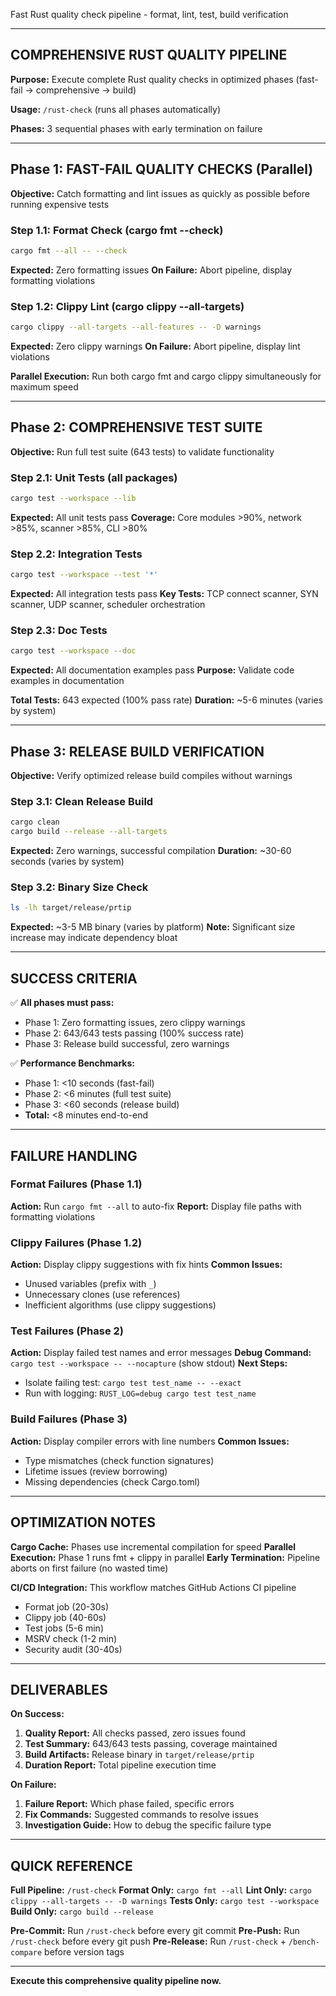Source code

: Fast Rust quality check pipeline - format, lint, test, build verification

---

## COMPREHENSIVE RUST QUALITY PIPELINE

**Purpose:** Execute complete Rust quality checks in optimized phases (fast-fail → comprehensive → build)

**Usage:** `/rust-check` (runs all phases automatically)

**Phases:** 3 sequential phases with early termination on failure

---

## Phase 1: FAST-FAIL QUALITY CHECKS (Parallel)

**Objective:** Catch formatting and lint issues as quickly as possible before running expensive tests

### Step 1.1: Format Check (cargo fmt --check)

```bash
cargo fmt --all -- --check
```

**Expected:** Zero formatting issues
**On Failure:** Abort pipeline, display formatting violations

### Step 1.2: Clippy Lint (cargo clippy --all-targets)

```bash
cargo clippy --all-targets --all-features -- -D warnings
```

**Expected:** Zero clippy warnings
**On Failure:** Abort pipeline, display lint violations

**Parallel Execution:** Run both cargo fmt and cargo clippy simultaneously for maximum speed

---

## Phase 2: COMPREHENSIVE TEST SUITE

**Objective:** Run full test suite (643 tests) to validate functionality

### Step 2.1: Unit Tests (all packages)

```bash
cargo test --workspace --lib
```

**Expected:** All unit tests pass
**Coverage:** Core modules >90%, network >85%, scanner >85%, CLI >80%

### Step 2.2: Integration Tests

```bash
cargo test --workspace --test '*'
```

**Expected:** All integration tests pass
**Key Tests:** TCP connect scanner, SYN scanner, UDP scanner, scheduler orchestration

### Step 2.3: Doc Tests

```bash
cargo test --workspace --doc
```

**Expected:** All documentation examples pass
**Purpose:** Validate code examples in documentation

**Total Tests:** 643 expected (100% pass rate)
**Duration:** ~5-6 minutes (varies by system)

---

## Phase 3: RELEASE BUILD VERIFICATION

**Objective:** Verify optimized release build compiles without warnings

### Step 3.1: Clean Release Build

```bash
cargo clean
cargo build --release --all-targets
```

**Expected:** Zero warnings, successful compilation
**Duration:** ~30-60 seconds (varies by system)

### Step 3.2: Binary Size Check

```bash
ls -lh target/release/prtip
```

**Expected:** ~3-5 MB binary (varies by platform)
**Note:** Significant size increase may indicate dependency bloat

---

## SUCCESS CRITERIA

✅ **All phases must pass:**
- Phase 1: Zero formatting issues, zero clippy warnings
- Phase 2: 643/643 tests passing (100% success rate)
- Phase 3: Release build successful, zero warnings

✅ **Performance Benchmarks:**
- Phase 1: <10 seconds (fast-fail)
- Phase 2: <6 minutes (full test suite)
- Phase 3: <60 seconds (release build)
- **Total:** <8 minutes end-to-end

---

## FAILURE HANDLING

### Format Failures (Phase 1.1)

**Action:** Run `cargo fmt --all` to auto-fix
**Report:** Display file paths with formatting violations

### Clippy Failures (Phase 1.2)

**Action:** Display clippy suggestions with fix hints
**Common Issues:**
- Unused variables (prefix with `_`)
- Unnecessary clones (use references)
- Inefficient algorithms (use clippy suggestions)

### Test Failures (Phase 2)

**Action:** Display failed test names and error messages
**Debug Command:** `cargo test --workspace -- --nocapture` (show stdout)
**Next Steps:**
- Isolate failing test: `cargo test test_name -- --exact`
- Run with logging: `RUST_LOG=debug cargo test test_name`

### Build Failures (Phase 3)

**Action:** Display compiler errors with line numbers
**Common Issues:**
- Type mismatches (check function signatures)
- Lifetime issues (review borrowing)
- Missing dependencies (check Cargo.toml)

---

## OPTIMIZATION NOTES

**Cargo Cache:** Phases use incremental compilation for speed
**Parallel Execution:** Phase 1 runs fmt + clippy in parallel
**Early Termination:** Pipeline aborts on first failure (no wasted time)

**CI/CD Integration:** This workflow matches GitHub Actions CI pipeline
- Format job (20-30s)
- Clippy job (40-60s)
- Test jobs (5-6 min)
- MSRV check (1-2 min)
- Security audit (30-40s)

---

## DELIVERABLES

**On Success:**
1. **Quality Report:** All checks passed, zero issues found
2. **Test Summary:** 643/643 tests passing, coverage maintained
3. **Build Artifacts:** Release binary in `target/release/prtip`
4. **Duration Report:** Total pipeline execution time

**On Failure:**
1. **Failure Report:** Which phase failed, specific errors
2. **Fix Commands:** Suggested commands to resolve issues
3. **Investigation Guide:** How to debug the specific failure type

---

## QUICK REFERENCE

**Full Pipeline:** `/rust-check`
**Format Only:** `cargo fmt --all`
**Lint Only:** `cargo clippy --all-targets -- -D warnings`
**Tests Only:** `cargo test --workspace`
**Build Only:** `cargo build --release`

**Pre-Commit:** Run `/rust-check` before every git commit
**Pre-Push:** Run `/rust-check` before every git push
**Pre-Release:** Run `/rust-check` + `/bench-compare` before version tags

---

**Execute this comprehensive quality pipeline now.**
# # # # #
> [WHAT TO WORK ON]: Quote everything in the listing above exactly; pictures are the only thing to omit.

> [EXERCISE ANSWER]:
Source code

: Fast Rust quality check pipeline - format, lint, test, build verification

---

## COMPREHENSIVE RUST QUALITY PIPELINE

**Purpose:** Execute complete Rust quality checks in optimized phases (fast-fail → comprehensive → build)

**Usage:** `/rust-check` (runs all phases automatically)

**Phases:** 3 sequential phases with early termination on failure

---

## Phase 1: FAST-FAIL QUALITY CHECKS (Parallel)

**Objective:** Catch formatting and lint issues as quickly as possible before running expensive tests

### Step 1.1: Format Check (cargo fmt --check)

```bash
cargo fmt --all -- --check
```

**Expected:** Zero formatting issues
**On Failure:** Abort pipeline, display formatting violations

### Step 1.2: Clippy Lint (cargo clippy --all-targets)

```bash
cargo clippy --all-targets --all-features -- -D warnings
```

**Expected:** Zero clippy warnings
**On Failure:** Abort pipeline, display lint violations

**Parallel Execution:** Run both cargo fmt and cargo clippy simultaneously for maximum speed

---

## Phase 2: COMPREHENSIVE TEST SUITE

**Objective:** Run full test suite (643 tests) to validate functionality

### Step 2.1: Unit Tests (all packages)

```bash
cargo test --workspace --lib
```

**Expected:** All unit tests pass
**Coverage:** Core modules >90%, network >85%, scanner >85%, CLI >80%

### Step 2.2: Integration Tests

```bash
cargo test --workspace --test '*'
```

**Expected:** All integration tests pass
**Key Tests:** TCP connect scanner, SYN scanner, UDP scanner, scheduler orchestration

### Step 2.3: Doc Tests

```bash
cargo test --workspace --doc
```

**Expected:** All documentation examples pass
**Purpose:** Validate code examples in documentation

**Total Tests:** 643 expected (100% pass rate)
**Duration:** ~5-6 minutes (varies by system)

---

## Phase 3: RELEASE BUILD VERIFICATION

**Objective:** Verify optimized release build compiles without warnings

### Step 3.1: Clean Release Build

```bash
cargo clean
cargo build --release --all-targets
```

**Expected:** Zero warnings, successful compilation
**Duration:** ~30-60 seconds (varies by system)

### Step 3.2: Binary Size Check

```bash
ls -lh target/release/prtip
```

**Expected:** ~3-5 MB binary (varies by platform)
**Note:** Significant size increase may indicate dependency bloat

---

## SUCCESS CRITERIA

✅ **All phases must pass:**
- Phase 1: Zero formatting issues, zero clippy warnings
- Phase 2: 643/643 tests passing (100% success rate)
- Phase 3: Release build successful, zero warnings

✅ **Performance Benchmarks:**
- Phase 1: <10 seconds (fast-fail)
- Phase 2: <6 minutes (full test suite)
- Phase 3: <60 seconds (release build)
- **Total:** <8 minutes end-to-end

---

## FAILURE HANDLING

### Format Failures (Phase 1.1)

**Action:** Run `cargo fmt --all` to auto-fix
**Report:** Display file paths with formatting violations

### Clippy Failures (Phase 1.2)

**Action:** Display clippy suggestions with fix hints
**Common Issues:**
- Unused variables (prefix with `_`)
- Unnecessary clones (use references)
- Inefficient algorithms (use clippy suggestions)

### Test Failures (Phase 2)

**Action:** Display failed test names and error messages
**Debug Command:** `cargo test --workspace -- --nocapture` (show stdout)
**Next Steps:**
- Isolate failing test: `cargo test test_name -- --exact`
- Run with logging: `RUST_LOG=debug cargo test test_name`

### Build Failures (Phase 3)

**Action:** Display compiler errors with line numbers
**Common Issues:**
- Type mismatches (check function signatures)
- Lifetime issues (review borrowing)
- Missing dependencies (check Cargo.toml)

---

## OPTIMIZATION NOTES

**Cargo Cache:** Phases use incremental compilation for speed
**Parallel Execution:** Phase 1 runs fmt + clippy in parallel
**Early Termination:** Pipeline aborts on first failure (no wasted time)

**CI/CD Integration:** This workflow matches GitHub Actions CI pipeline
- Format job (20-30s)
- Clippy job (40-60s)
- Test jobs (5-6 min)
- MSRV check (1-2 min)
- Security audit (30-40s)

---

## DELIVERABLES

**On Success:**
1. **Quality Report:** All checks passed, zero issues found
2. **Test Summary:** 643/643 tests passing, coverage maintained
3. **Build Artifacts:** Release binary in `target/release/prtip`
4. **Duration Report:** Total pipeline execution time

**On Failure:**
1. **Failure Report:** Which phase failed, specific errors
2. **Fix Commands:** Suggested commands to resolve issues
3. **Investigation Guide:** How to debug the specific failure type

---

## QUICK REFERENCE

**Full Pipeline:** `/rust-check`
**Format Only:** `cargo fmt --all`
**Lint Only:** `cargo clippy --all-targets -- -D warnings`
**Tests Only:** `cargo test --workspace`
**Build Only:** `cargo build --release`

**Pre-Commit:** Run `/rust-check` before every git commit
**Pre-Push:** Run `/rust-check` before every git push
**Pre-Release:** Run `/rust-check` + `/bench-compare` before version tags

---

**Execute this comprehensive quality pipeline now.**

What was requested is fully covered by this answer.